Los viejos, que ridículamente se les llama “de juventud acumulada”, o en términos suavizados “adultos mayores” o de “tercera edad”, son el blanco del ninguneo social, en los centros de trabajo, en el seno familiar, en el ambiente social, a pesar del discurso azucarado de ocasión que obliga a la gratitud y el reconocimiento de los viejos, en calidad de fundadores, de formadores, de pioneros, de memoria viviente del acontecer organizacional, aunque tras la ceremonia y los discursos, procede la patada en el trasero del homenajeado… ¡por viejo!
Incluso, en ciertos sindicatos “democráticos”, “progresistas” e “incluyentes”, el reconocimiento formal se traduce en la exclusión real, en el mensaje de desprecio a trayectorias y aportaciones, en la idea de que el jubilado es solamente un recurso retórico, sin peso ni valor en el día a día de la organización.
Así, pues, se les regatean o condicionan logros sindicales plasmados en el contrato colectivo, se les excluye, por ejemplo, de apoyos de tipo mutualista porque “fueron pensados para trabajadores en activo”, así que cuando alguien se jubila lo excluyen de cualquier beneficio posible, a pesar de que ciertas cosas se entienden al servicio de los miembros del sindicato, sin exclusiones estatutarias ni reglamentarias.
El dar, restringir o negar son expresiones del poder sindical, del control que se ejerce sobre la base y la oportunidad de crear clientelas que eventualmente deberán votar a favor los candidatos de la corriente dominante, lo que de por sí excluye a opositores o propuestas alternativas en los órganos de dirección de la organización.
Curiosamente, las dirigencias no creen estar en vías de envejecer y siguen acotando, restringiendo e incluso negando derechos a los jubilados y pensionados, como si la vejez y el eventual retiro fueran algo ajeno y distante a ellos mismos.
La idea de eterna juventud de ciertos liderazgos demuestra qué tan frágiles son los propósitos discursivos de democracia e inclusión, por lo que resulta cada vez más complicada una respuesta sincera a la pregunta ¿qué tan viejo te ves?
Lo anterior viene a ser un reflejo claro de una sociedad excluyente, anclada culturalmente en el menosprecio y el abuso.

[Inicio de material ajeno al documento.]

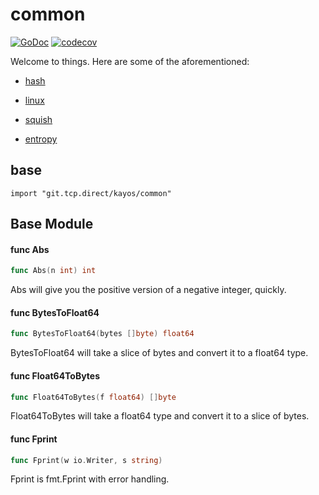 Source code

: # common
[![GoDoc](https://godoc.org/git.tcp.direct/kayos/common?status.svg)](https://pkg.go.dev/git.tcp.direct/kayos/common) [![codecov](https://codecov.io/gh/yunginnanet/common/branch/master/graph/badge.svg?token=vk5frSGqhq)](https://codecov.io/gh/yunginnanet/common)


Welcome to things. Here are some of the aforementioned:

* [hash](https://pkg.go.dev/git.tcp.direct/kayos/common/hash)

* [linux](https://pkg.go.dev/git.tcp.direct/kayos/common/linux)

* [squish](https://pkg.go.dev/git.tcp.direct/kayos/common/squish)

* [entropy](https://pkg.go.dev/git.tcp.direct/kayos/common/entropy)

## base

`import "git.tcp.direct/kayos/common"`

## Base Module

#### func  Abs

```go
func Abs(n int) int
```
Abs will give you the positive version of a negative integer, quickly.

#### func  BytesToFloat64

```go
func BytesToFloat64(bytes []byte) float64
```
BytesToFloat64 will take a slice of bytes and convert it to a float64 type.

#### func  Float64ToBytes

```go
func Float64ToBytes(f float64) []byte
```
Float64ToBytes will take a float64 type and convert it to a slice of bytes.

#### func  Fprint

```go
func Fprint(w io.Writer, s string)
```
Fprint is fmt.Fprint with error handling.
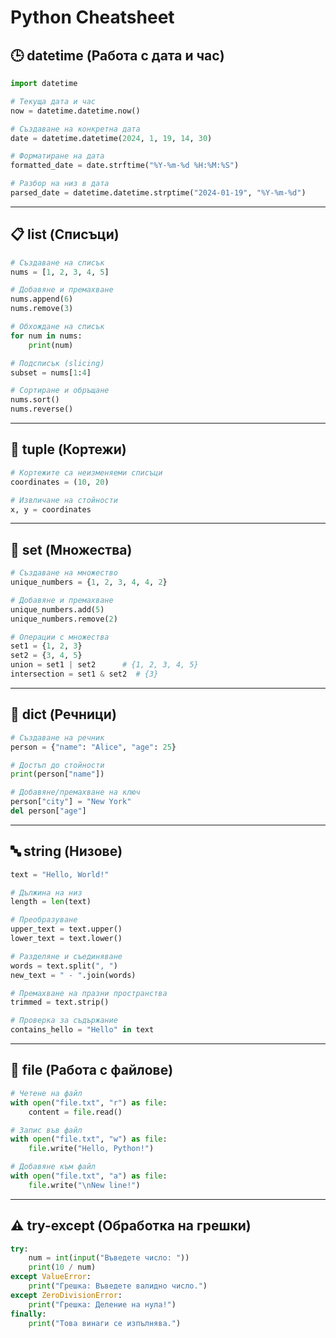 # Python Cheatsheet

## 🕒 datetime (Работа с дата и час)
```python
import datetime

# Текуща дата и час
now = datetime.datetime.now()

# Създаване на конкретна дата
date = datetime.datetime(2024, 1, 19, 14, 30)

# Форматиране на дата
formatted_date = date.strftime("%Y-%m-%d %H:%M:%S")

# Разбор на низ в дата
parsed_date = datetime.datetime.strptime("2024-01-19", "%Y-%m-%d")
```

---

## 📋 list (Списъци)
```python
# Създаване на списък
nums = [1, 2, 3, 4, 5]

# Добавяне и премахване
nums.append(6)
nums.remove(3)

# Обхождане на списък
for num in nums:
    print(num)

# Подсписък (slicing)
subset = nums[1:4]

# Сортиране и обръщане
nums.sort()
nums.reverse()
```

---

## 📌 tuple (Кортежи)
```python
# Кортежите са неизменяеми списъци
coordinates = (10, 20)

# Извличане на стойности
x, y = coordinates
```

---

## 🎯 set (Множества)
```python
# Създаване на множество
unique_numbers = {1, 2, 3, 4, 4, 2}

# Добавяне и премахване
unique_numbers.add(5)
unique_numbers.remove(2)

# Операции с множества
set1 = {1, 2, 3}
set2 = {3, 4, 5}
union = set1 | set2      # {1, 2, 3, 4, 5}
intersection = set1 & set2  # {3}
```

---

## 📖 dict (Речници)
```python
# Създаване на речник
person = {"name": "Alice", "age": 25}

# Достъп до стойности
print(person["name"])

# Добавяне/премахване на ключ
person["city"] = "New York"
del person["age"]
```

---

## 🔤 string (Низове)
```python
text = "Hello, World!"

# Дължина на низ
length = len(text)

# Преобразуване
upper_text = text.upper()
lower_text = text.lower()

# Разделяне и съединяване
words = text.split(", ")
new_text = " - ".join(words)

# Премахване на празни пространства
trimmed = text.strip()

# Проверка за съдържание
contains_hello = "Hello" in text
```

---

## 📂 file (Работа с файлове)
```python
# Четене на файл
with open("file.txt", "r") as file:
    content = file.read()

# Запис във файл
with open("file.txt", "w") as file:
    file.write("Hello, Python!")

# Добавяне към файл
with open("file.txt", "a") as file:
    file.write("\nNew line!")
```

---

## ⚠️ try-except (Обработка на грешки)
```python
try:
    num = int(input("Въведете число: "))
    print(10 / num)
except ValueError:
    print("Грешка: Въведете валидно число.")
except ZeroDivisionError:
    print("Грешка: Деление на нула!")
finally:
    print("Това винаги се изпълнява.")
```
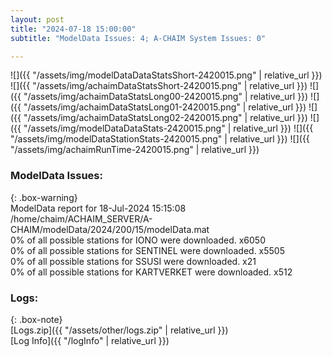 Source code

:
 ```yaml
---
layout: post
title: "2024-07-18 15:00:00"
subtitle: "ModelData Issues: 4; A-CHAIM System Issues: 0"

---
```


![]({{ "/assets/img/modelDataDataStatsShort-2420015.png" | relative_url }})
![]({{ "/assets/img/achaimDataStatsShort-2420015.png" | relative_url }})
![]({{ "/assets/img/achaimDataStatsLong00-2420015.png" | relative_url }})
![]({{ "/assets/img/achaimDataStatsLong01-2420015.png" | relative_url }})
![]({{ "/assets/img/achaimDataStatsLong02-2420015.png" | relative_url }})
![]({{ "/assets/img/modelDataDataStats-2420015.png" | relative_url }})
![]({{ "/assets/img/modelDataStationStats-2420015.png" | relative_url }})
![]({{ "/assets/img/achaimRunTime-2420015.png" | relative_url }})


### ModelData Issues:  
  
{: .box-warning}  
 ModelData report for 18-Jul-2024 15:15:08   
 /home/chaim/ACHAIM_SERVER/A-CHAIM/modelData/2024/200/15/modelData.mat   
 0% of all possible stations for IONO were downloaded. x6050   
 0% of all possible stations for SENTINEL were downloaded. x5505   
 0% of all possible stations for SSUSI were downloaded. x21   
 0% of all possible stations for KARTVERKET were downloaded. x512   
  


### Logs:  
  
{: .box-note}  
[Logs.zip]({{ "/assets/other/logs.zip" | relative_url }})  
[Log Info]({{ "/logInfo" | relative_url }})  
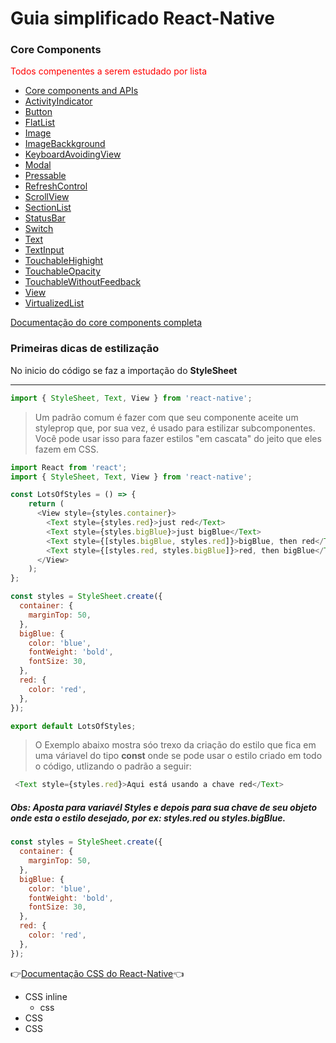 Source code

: # Guia simplificado React-Native

### Core Components
<p style="color: red">Todos compenentes a serem estudado por lista</p>

- <a href="https://reactnative.dev/docs/components-and-apis">Core components and APIs</a>
- <a href="https://reactnative.dev/docs/activityindicator">ActivityIndicator</a>
- <a href="https://reactnative.dev/docs/button">Button</a>
- <a href="https://reactnative.dev/docs/flatlist">FlatList</a>
- <a href="https://reactnative.dev/docs/image">Image</a>
- <a href="https://reactnative.dev/docs/imagebackground">ImageBackkground</a>
- <a href="https://reactnative.dev/docs/keyboardavoidingview">KeyboardAvoidingView</a>
- <a href="https://reactnative.dev/docs/modal">Modal</a>
- <a href="https://reactnative.dev/docs/pressable">Pressable</a>
- <a href="https://reactnative.dev/docs/refreshcontrol">RefreshControl</a>
- <a href= "https://reactnative.dev/docs/scrollview">ScrollView</a>
- <a href="https://reactnative.dev/docs/sectionlist">SectionList</a>
- <a href="https://reactnative.dev/docs/statusbar">StatusBar</a>
- <a href="https://reactnative.dev/docs/switch">Switch</a>
- <a href="https://reactnative.dev/docs/text">Text</a>
- <a href="https://reactnative.dev/docs/textinput">TextInput</a>
- <a href="https://reactnative.dev/docs/touchablehighlight">TouchableHighight</a>
- <a href="https://reactnative.dev/docs/touchableopacity">TouchableOpacity</a>
- <a href="https://reactnative.dev/docs/touchablewithoutfeedback">TouchableWithoutFeedback</a>
- <a href="https://reactnative.dev/docs/view">View</a>
- <a href="https://reactnative.dev/docs/virtualizedlist">VirtualizedList</a>

[Documentação do core components completa](https://reactnative.dev/docs/text)

### Primeiras dicas de estilização 

No inicio do código se faz a importação do **StyleSheet**

---

```js
import { StyleSheet, Text, View } from 'react-native';
```
>Um padrão comum é fazer com que seu componente aceite um styleprop que, por sua vez, é usado para estilizar subcomponentes. Você pode usar isso para fazer estilos "em cascata" do jeito que eles fazem em CSS.

```js
import React from 'react';
import { StyleSheet, Text, View } from 'react-native';

const LotsOfStyles = () => {
    return (
      <View style={styles.container}>
        <Text style={styles.red}>just red</Text>
        <Text style={styles.bigBlue}>just bigBlue</Text>
        <Text style={[styles.bigBlue, styles.red]}>bigBlue, then red</Text>
        <Text style={[styles.red, styles.bigBlue]}>red, then bigBlue</Text>
      </View>
    );
};

const styles = StyleSheet.create({
  container: {
    marginTop: 50,
  },
  bigBlue: {
    color: 'blue',
    fontWeight: 'bold',
    fontSize: 30,
  },
  red: {
    color: 'red',
  },
});

export default LotsOfStyles;
```
>O Exemplo  abaixo mostra sóo trexo da criação do estilo que fica em uma váriavel do tipo **const** onde se pode usar o estilo criado em todo o código, utlizando o padrão a seguir:

```js
 <Text style={styles.red}>Aqui está usando a chave red</Text>

 ```
  ##### Obs: Aposta para variavél Styles e depois para sua chave de seu objeto onde esta o estilo desejado, por ex: styles.red ou styles.bigBlue.

```js
const styles = StyleSheet.create({
  container: {
    marginTop: 50,
  },
  bigBlue: {
    color: 'blue',
    fontWeight: 'bold',
    fontSize: 30,
  },
  red: {
    color: 'red',
  },
});
```
👉[Documentação CSS do React-Native](https://reactnative.dev/docs/style)👈
- CSS inline
  - css
- CSS 
- CSS

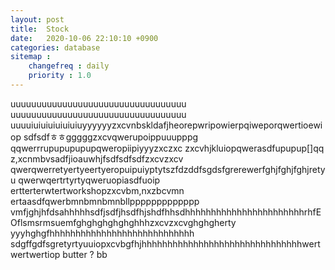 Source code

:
 ```yaml
---
layout: post
title:  Stock
date:   2020-10-06 22:10:10 +0900
categories: database
sitemap :
    changefreq : daily
    priority : 1.0
---
```

uuuuuuuuuuuuuuuuuuuuuuuuuuuuuuuuuu
uuuuuuuuuuuuuuuuuuuuuuuuuuuuuuuuuu
uuuuiuiuiuiuiuiuiuyyyyyyzxcvnbskldafjheorepwripowierpqiweporqwertioewiop
sdfsdfㅎㅎgggggzxcvqwerupoippuuupppg
qqwerrrupupupupupqweropiipiyyyzxczxc
zxcvhjkluiopqwerasdfupupup[]qq
z,xcnmbvsadfjioauwhjfsdfsdfsdfzxcvzxcv
qwerqwerretyertyeertyeropuipuiyptytszfdzddfsgdsfgrerewerfghjfghjfghjretyu
qwerwqertrtyrtyqweruopiasdfuoip
ertterterwtertworkshopzxcvbm,nxzbcvmn
ertaasdfqwerbmnbmnbmnbllppppppppppppp
vmfjghjhfdsahhhhhsdfjsdfjhsdfhjshdfhhsdhhhhhhhhhhhhhhhhhhhhhhhrhfEOflsmsrmsuemfghghghghghghhhzxcvzxcvghghgherty
yyyhghgfhhhhhhhhhhhhhhhhhhhhhhhhhhhh
sdgffgdfsgretyrtyuuiopxcvbgfhjhhhhhhhhhhhhhhhhhhhhhhhhhhhhhhhwertwertwertiop
butter ? bb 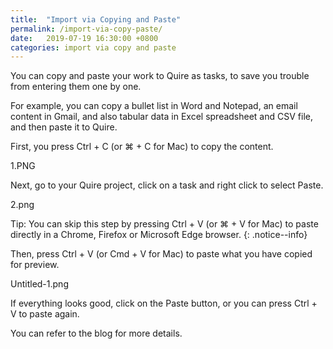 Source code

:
 ```yaml
---
title:  "Import via Copying and Paste"
permalink: /import-via-copy-paste/
date:   2019-07-19 16:30:00 +0800
categories: import via copy and paste
---
```

You can copy and paste your work to Quire as tasks, to save you trouble from entering them one by one.

For example, you can copy a bullet list in Word and Notepad, an email content in Gmail, and also tabular data in Excel spreadsheet and CSV file, and then paste it to Quire.

First, you press Ctrl + C (or ⌘ + C for Mac) to copy the content.

1.PNG

Next, go to your Quire project, click on a task and right click to select Paste.

2.png

Tip: You can skip this step by pressing Ctrl + V (or ⌘ + V for Mac) to paste directly in a Chrome, Firefox or Microsoft Edge browser.
{: .notice--info}

Then, press Ctrl + V (or Cmd + V for Mac) to paste what you have copied for preview.

Untitled-1.png

If everything looks good, click on the Paste button, or you can press Ctrl + V to paste again.

You can refer to the blog for more details. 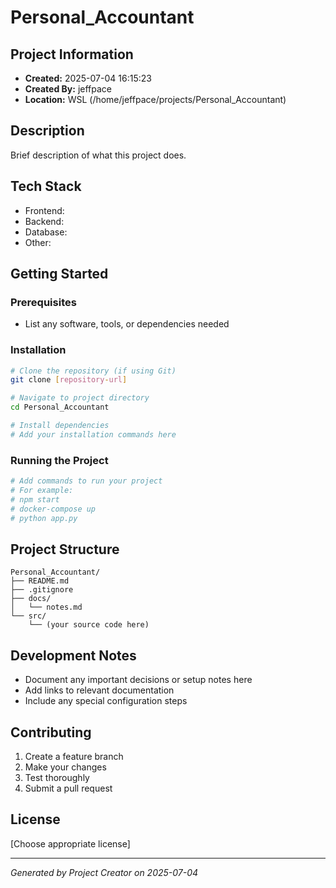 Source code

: # Personal_Accountant

## Project Information
- **Created:** 2025-07-04 16:15:23
- **Created By:** jeffpace
- **Location:** WSL (/home/jeffpace/projects/Personal_Accountant)

## Description
Brief description of what this project does.

## Tech Stack
- Frontend: 
- Backend: 
- Database: 
- Other: 

## Getting Started

### Prerequisites
- List any software, tools, or dependencies needed

### Installation
```bash
# Clone the repository (if using Git)
git clone [repository-url]

# Navigate to project directory
cd Personal_Accountant

# Install dependencies
# Add your installation commands here
```

### Running the Project
```bash
# Add commands to run your project
# For example:
# npm start
# docker-compose up
# python app.py
```

## Project Structure
```
Personal_Accountant/
├── README.md
├── .gitignore
├── docs/
│   └── notes.md
└── src/
    └── (your source code here)
```

## Development Notes
- Document any important decisions or setup notes here
- Add links to relevant documentation
- Include any special configuration steps

## Contributing
1. Create a feature branch
2. Make your changes
3. Test thoroughly
4. Submit a pull request

## License
[Choose appropriate license]

---
*Generated by Project Creator on 2025-07-04*
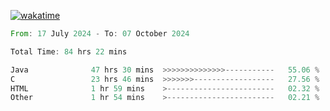 [![wakatime](https://wakatime.com/badge/user/5970ac98-85fb-4bfd-a7d8-142e7d5bd274.svg)](https://wakatime.com/@5970ac98-85fb-4bfd-a7d8-142e7d5bd274)

<!--START_SECTION:waka-->

```rust
From: 17 July 2024 - To: 07 October 2024

Total Time: 84 hrs 22 mins

Java              47 hrs 30 mins  >>>>>>>>>>>>>>-----------   55.06 %
C                 23 hrs 46 mins  >>>>>>>------------------   27.56 %
HTML              1 hr 59 mins    >------------------------   02.32 %
Other             1 hr 54 mins    >------------------------   02.21 %
```

<!--END_SECTION:waka-->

Nadie se reconoce viejo, o en vías de serlo, y por eso los trabajadores retirados pueden ser vistos con molestia, como un mal augurio, estorbo o piedra en el zapato de la autoestima organizacional.
Los viejos son el espejo acusador cuya imagen debemos cubrir con el velo de la distancia, el ninguneo y, dado el caso, la intolerancia y la exclusión.
Esta “viejofobia” está presente en los que buscan imponer gravámenes a las pensiones convirtiendo viciosamente salarios mínimos en UMA mientras que bailan sobre el derecho a la seguridad social de los ciudadanos.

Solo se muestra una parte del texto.